[Source records]

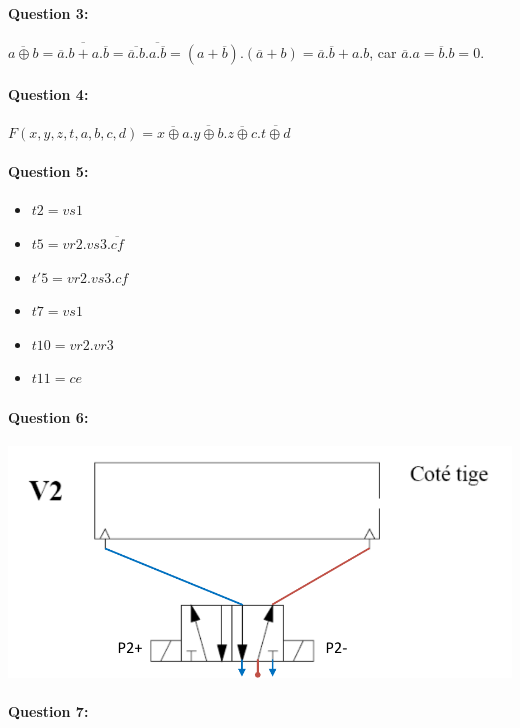 \paragraph{Question 3:} $\overline{a \oplus b} = \overline{\overline{a}.b+a.\overline{b}}= \overline{\overline{a}.b}.\overline{a.\overline{b}} = (a+\overline{b}).(\overline{a}+b) = \overline{a}.\overline{b} + a.b$, car $\overline{a}.a=\overline{b}.b=0$.

\paragraph{Question 4:} $F(x,y,z,t,a,b,c,d)=\overline{x \oplus a}.\overline{y \oplus b}.\overline{z \oplus c}.\overline{t \oplus d}$

\paragraph{Question 5:}

\begin{itemize}
 \item $t2=vs1$
 \item $t5=vr2.vs3.\overline{cf}$
 \item $t'5=vr2.vs3.cf$
 \item $t7=vs1$
 \item $t10=vr2.vr3$
 \item $t11=ce$
\end{itemize}

\newpage

\paragraph{Question 6:}

\begin{center}
 \includegraphics[width=0.7\linewidth]{img/distrib_cor}
\end{center}

\paragraph{Question 7:}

→ **Your task**
Write out every entry above exactly as it stands, minus the pictures.

→ **Written response**
 \paragraph{Question 3:} $\overline{a \oplus b} = \overline{\overline{a}.b+a.\overline{b}}= \overline{\overline{a}.b}.\overline{a.\overline{b}} = (a+\overline{b}).(\overline{a}+b) = \overline{a}.\overline{b} + a.b$, car $\overline{a}.a=\overline{b}.b=0$.

\paragraph{Question 4:} $F(x,y,z,t,a,b,c,d)=\overline{x \oplus a}.\overline{y \oplus b}.\overline{z \oplus c}.\overline{t \oplus d}$

\paragraph{Question 5:}

\begin{itemize}
 \item $t2=vs1$
 \item $t5=vr2.vs3.\overline{cf}$
 \item $t'5=vr2.vs3.cf$
 \item $t7=vs1$
 \item $t10=vr2.vr3$
 \item $t11=ce$
\end{itemize}

\newpage

\paragraph{Question 6:}

\begin{center}
 \includegraphics[width=0.7\linewidth]{img/distrib_cor}
\end{center}

\paragraph{Question 7:}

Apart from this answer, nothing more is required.